BDEW: Gesetze sind wesentliche Bausteine für Energiewende

Der Bundesverband der Energie- und Wasserwirtschaft (BDEW) hat sich positiv zur Anrufung des Vermittlungsausschusses durch die Bundesregierung bezüglich des Gesetzes zur steuerlichen Förderung von Gebäudesanierungsmaßnahmen und des CCS-Gesetzes geäußert: »Die Energiewende ist nur mit weiteren Investitionsanreizen und innovativen Lösungen zu schaffen. Daher sind diese Gesetze wesentliche Bausteine, um den energiepolitischen Zielen näher zu kommen«, so Hildegard Müller, Vorsitzende der Hauptgeschäftsführung des BDEW, nach den Beschlüssen des Kabinetts der Bundesregierung in Berlin.

26. Oktober 2011

Das erhebliche Potenzial zur Reduzierung von CO2-Emissionen im Wärmemarkt und die Energiesparmöglichkeiten bei Gebäuden seien Schlüsselelemente für einen nachhaltigen Klimaschutz im Gebäudebereich. »Beides darf nicht länger vernachlässigt werden«, so Müller. Dabei stelle eine Modernisierung der Anlagentechnik bereits heute eine schnelle, effiziente und bezahlbare Lösung dar. Es entstehe mit einer steuerlichen Förderung von Gebäudesanierungsmaßnahmen wie sie geplant sei auch keine »Entweder-oder-Situation« zwischen Anlagen- und Gebäudesanierung. Vielmehr würden sich die Modernisierungsmaßnahmen an der Anlagentechnik und der Gebäudehülle gegenseitig ergänzen. Bei der energetischen Modernisierung der Anlagentechnik sollten alle verfügbaren Technologien eingesetzt werden, wie zum Beispiel Erdgas-Brennwerttechnik in Kombination mit Solarthermie oder Bio-Erdgas, Mikro- oder Mini-Kraft-Wärme-Kopplung (KWK), Wärmepumpen und Wärmerückgewinnungssysteme.

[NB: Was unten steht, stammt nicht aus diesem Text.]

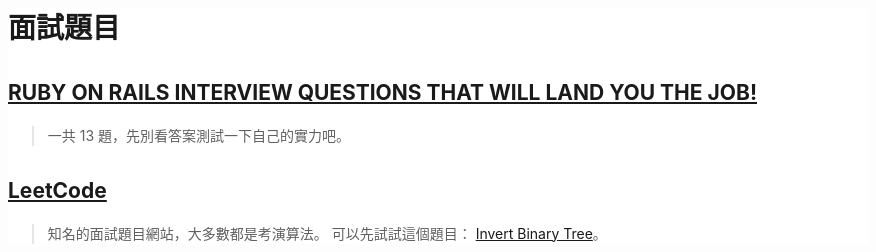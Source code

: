 # 面試題目

## [RUBY ON RAILS INTERVIEW QUESTIONS THAT WILL LAND YOU THE JOB!](http://blog.reskill.me/ruby-on-rails-interview-questions-that-will-land-you-the-job/?utm_source=content&utm_medium=fb&utm_campaign=ruby_questions)

> 一共 13 題，先別看答案測試一下自己的實力吧。

## [LeetCode](https://leetcode.com)

> 知名的面試題目網站，大多數都是考演算法。
> 可以先試試這個題目： [Invert Binary Tree](https://leetcode.com/problems/invert-binary-tree/)。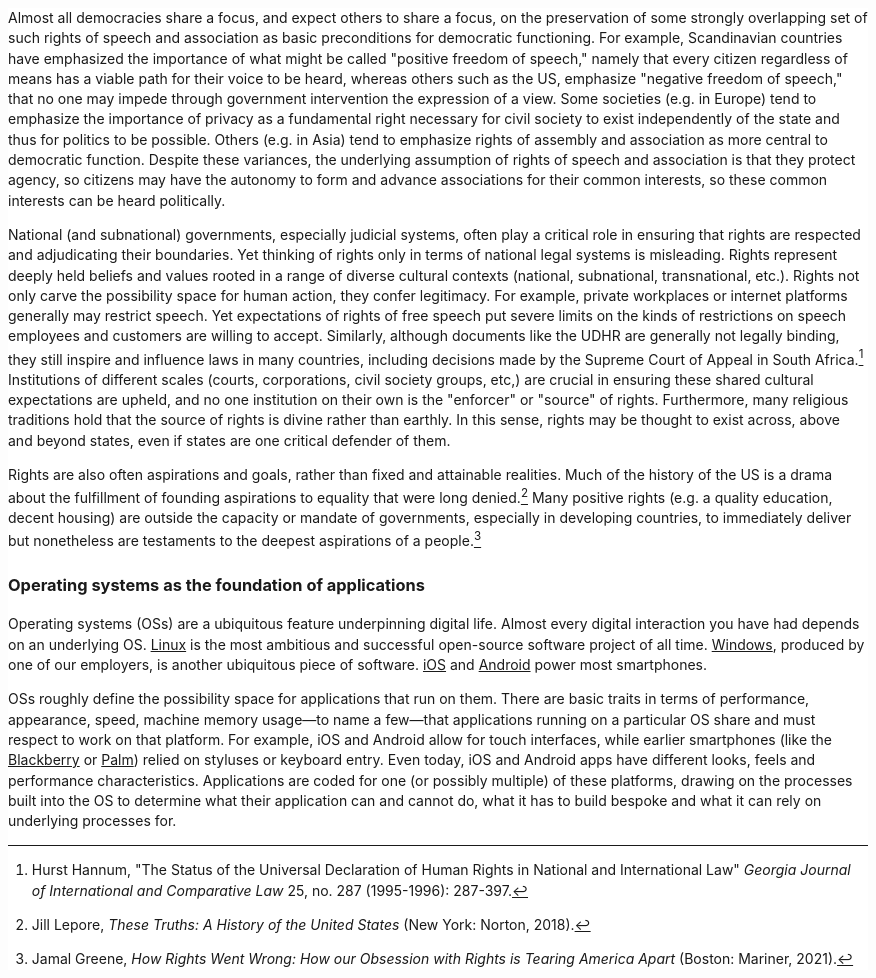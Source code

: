 [^Evans]: Richard Evans, *The Coming of the Third Reich* (New York: Penguin, 2005).
[^Levitsky]: Steven Levitsky, *Competitive Authoritarianism: Hybrid Regimes after the Cold War* (Cambridge, UK: Cambridge University Press, 2012).

Almost all democracies share a focus, and expect others to share a focus, on the preservation of some strongly overlapping set of such rights of speech and association as basic preconditions for democratic functioning. For example, Scandinavian countries have emphasized the importance of what might be called "positive freedom of speech," namely that every citizen regardless of means has a viable path for their voice to be heard, whereas others such as the US, emphasize "negative freedom of speech," that no one may impede through government intervention the expression of a view. Some societies (e.g. in Europe) tend to emphasize the importance of privacy as a fundamental right necessary for civil society to exist independently of the state and thus for politics to be possible. Others (e.g. in Asia) tend to emphasize rights of assembly and association as more central to democratic function. Despite these variances, the underlying assumption of rights of speech and association is that they protect agency, so citizens may have the autonomy to form and advance associations for their common interests, so these common interests can be heard politically. 

National (and subnational) governments, especially judicial systems, often play a critical role in ensuring that rights are respected and adjudicating their boundaries. Yet thinking of rights only in terms of national legal systems is misleading. Rights represent deeply held beliefs and values rooted in a range of diverse cultural contexts  (national, subnational, transnational, etc.). Rights not only carve the possibility space for human action, they confer legitimacy. For example, private workplaces or internet platforms generally may restrict speech. Yet expectations of rights of free speech put severe limits on the kinds of restrictions on speech employees and customers are willing to accept. Similarly, although documents like the UDHR are generally not legally binding, they still inspire and influence laws in many countries, including decisions made by the Supreme Court of Appeal in South Africa.[^SAintl] Institutions of different scales (courts, corporations, civil society groups, etc,) are crucial in ensuring these shared cultural expectations are upheld, and no one institution on their own is the "enforcer" or "source" of rights.  Furthermore, many religious traditions hold that the source of rights is divine rather than earthly. In this sense, rights may be thought to exist across, above and beyond states, even if states are one critical defender of them.

[^SAintl]: Hurst Hannum, "The Status of the Universal Declaration of Human Rights in National and International Law" *Georgia Journal of International and Comparative Law* 25, no. 287 (1995-1996): 287-397.

Rights are also often aspirations and goals, rather than fixed and attainable realities. Much of the history of the US is a drama about the fulfillment of founding aspirations to equality that were long denied.[^Lepore] Many positive rights (e.g. a quality education, decent housing) are outside the capacity or mandate of governments, especially in developing countries, to immediately deliver but nonetheless are testaments to the deepest aspirations of a people.[^Greene]

[^Lepore]: Jill Lepore, *These Truths: A History of the United States* (New York: Norton, 2018).
[^Greene]: Jamal Greene, *How Rights Went Wrong: How our Obsession with Rights is Tearing America Apart* (Boston: Mariner, 2021).


### Operating systems as the foundation of applications

Operating systems (OSs) are a ubiquitous feature underpinning digital life. Almost every digital interaction you have had depends on an underlying OS. [Linux](https://www.linux.org/) is the most ambitious and successful open-source software project of all time. [Windows](https://www.microsoft.com/en-us/windows?r=1), produced by one of our employers, is another ubiquitous piece of software. [iOS](https://www.apple.com/ios/ios-17/) and [Android](https://www.android.com/) power most smartphones. 

OSs roughly define the possibility space for applications that run on them. There are basic traits in terms of performance, appearance, speed, machine memory usage—to name a few—that applications running on a particular OS share and must respect to work on that platform. For example, iOS and Android allow for touch interfaces, while earlier smartphones (like the [Blackberry](https://en.wikipedia.org/wiki/BlackBerry) or [Palm](https://en.wikipedia.org/wiki/Palm,_Inc.)) relied on styluses or keyboard entry. Even today, iOS and Android apps have different looks, feels and performance characteristics. Applications are coded for one (or possibly multiple) of these platforms, drawing on the processes built into the OS to determine what their application can and cannot do, what it has to build bespoke and what it can rely on underlying processes for.


[^Blueprint]: Nicholas A. Christakis, *Blueprint: The Evolutionary Origins of a Good Society* (New York: Little Brown Spark, 2019).
[^JbmD]: Danielle Allen, *Justice by Means of Democracy* (Chicago: University of Chicago Press, 2023).
[^WorldEnds]: Nicole Perlroth, *This is How They Tell Me the World Ends: the Cyberweapons Arms Race* (New York: Bloomsbury, 2021).
[^Emoji]: Gretchen McCulloch, *Because Internet: Understanding the New Rules of Language* (New York: Riverhead Books, 2019).
[^CodeasLaw]: Lawrence Lessig, *Code: And Other Laws of Cyberspace* (New York: Basic Books, 1999).
[^DiResta]: Renee DiResta, Kris Shaffer, Becky Ruppel, David Sullivan, Robert Matney, Ryan Fox, Jonathan Albright and Ben Johnson, "The Tactics & Tropes of the Internet Research Agency" (2019), presented to the Congress of the United States, available at https://digitalcommons.unl.edu/senatedocs/2/.
[^EconomistTikTok]: *The Economist*, "Tick, Tock: Will TikTok Still Exist in America?" March 13, 2024.
[^Roberts]: Gary King, Jennifer Pan and Margaret E. Roberts, "How the Chinese Government Fabricates Social Media Posts for Strategic Distraction, Not Engaged Argument", *American Political Science Review* 111, no. 3 (2017): 484-501.
[^NetworkLaw]: Anne-Marie Slaughter, *A New World Order* (Princeton, NJ: Princeton University Press, 2004). Katharina Pistor, *The Code of Capital: How the Law Creates Wealth and Inequality* (Princeton, NJ: Princeton University Press, 2019).
[^Ford]: Jenny Toomey and Michelle Shevin, "Reconceiving the Missing Layers of the Internet for a More Just Future", *Ford Foundation* available at https://www.fordfoundation.org/work/learning/learning-reflections/reconceiving-the-missing-layers-of-the-internet-for-a-more-just-future/.  Frank H. McCourt, Jr. with Michael J. Casey, *Our Biggest Fight: Reclaiming Liberty, Humanity, and Dignity in the Digital Age* (New York: Crown, 2024).  McCourt has founded [Project Liberty](https://www.projectliberty.io/), one of the largest philanthropic efforts around reforming technology largely based on this thesis.
[^IDprotocols]: Closed proprietary namespaces and globally managed registries (see “Decentralized Identifiers (DIDs) V1.0.” W3C, July 19, 2022, https://www.w3.org/TR/did-core/) as well as verifiable credentials that support collection of credentials from a variety of sources (see “Verifiable Credentials Data Model 1.0.” W3C, March 3, 2022. https://www.w3.org/TR/vc-data-model/.) 
[^MIMI]: “More Instant Messaging Interoperability (Mimi),” Datatracker, n.d. https://datatracker.ietf.org/group/mimi/about/.
[^MLS]: “Messaging Layer Security,” Wikipedia, January 31, 2024, https://en.wikipedia.org/wiki/Messaging_Layer_Security.
[^DIDComm]: “DIDComm v2 Reaches Approved Spec Status!” Decentralized Identity Foundation, July 26, 2022, https://blog.identity.foundation/didcomm-v2/.
[^FFC]: See Filecoin Foundation (https://fil.org/) and IPFS (https://www.ipfs.tech/)
[^holoChain]: See Holochain (https://www.holochain.org/)
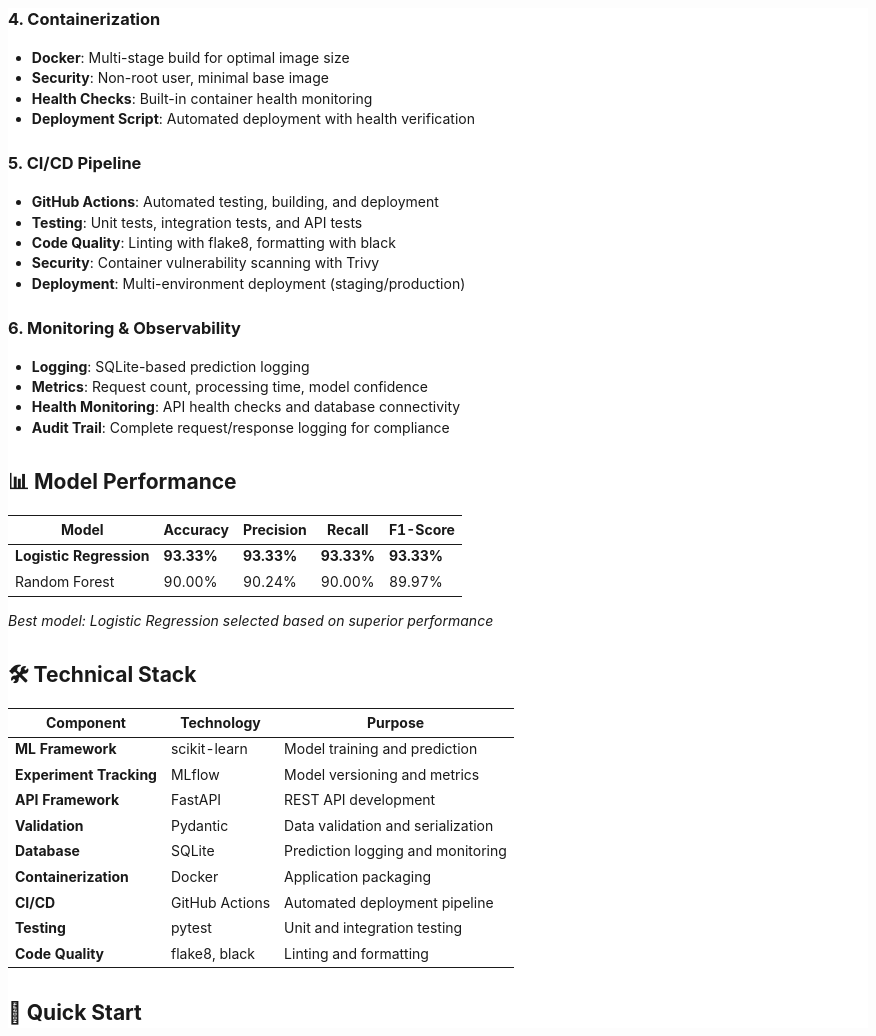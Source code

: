 ### 4. Containerization
- **Docker**: Multi-stage build for optimal image size
- **Security**: Non-root user, minimal base image
- **Health Checks**: Built-in container health monitoring
- **Deployment Script**: Automated deployment with health verification

### 5. CI/CD Pipeline
- **GitHub Actions**: Automated testing, building, and deployment
- **Testing**: Unit tests, integration tests, and API tests
- **Code Quality**: Linting with flake8, formatting with black
- **Security**: Container vulnerability scanning with Trivy
- **Deployment**: Multi-environment deployment (staging/production)

### 6. Monitoring & Observability
- **Logging**: SQLite-based prediction logging
- **Metrics**: Request count, processing time, model confidence
- **Health Monitoring**: API health checks and database connectivity
- **Audit Trail**: Complete request/response logging for compliance

## 📊 Model Performance

| Model | Accuracy | Precision | Recall | F1-Score |
|-------|----------|-----------|--------|----------|
| **Logistic Regression** | **93.33%** | **93.33%** | **93.33%** | **93.33%** |
| Random Forest | 90.00% | 90.24% | 90.00% | 89.97% |

*Best model: Logistic Regression selected based on superior performance*

## 🛠️ Technical Stack

| Component | Technology | Purpose |
|-----------|------------|---------|
| **ML Framework** | scikit-learn | Model training and prediction |
| **Experiment Tracking** | MLflow | Model versioning and metrics |
| **API Framework** | FastAPI | REST API development |
| **Validation** | Pydantic | Data validation and serialization |
| **Database** | SQLite | Prediction logging and monitoring |
| **Containerization** | Docker | Application packaging |
| **CI/CD** | GitHub Actions | Automated deployment pipeline |
| **Testing** | pytest | Unit and integration testing |
| **Code Quality** | flake8, black | Linting and formatting |

## 🚀 Quick Start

Die Technologie Carbon Capture and Storage (CCS) sei eine wichtige Möglichkeit, die Anforderungen des Klimaschutzes mit der notwendigen Versorgungssicherheit zu vereinbaren. »Ein Land, das wie Deutschland von Innovationen und Fortschritt lebt, muss auch bereit und in der Lage sein, eine neue Technologie, die einen Beitrag zum Klimaschutz leisten kann, zu erproben. Es ist positiv, dass dieser Technologie nun doch noch eine Chance gegeben werden soll«, so Müller weiter.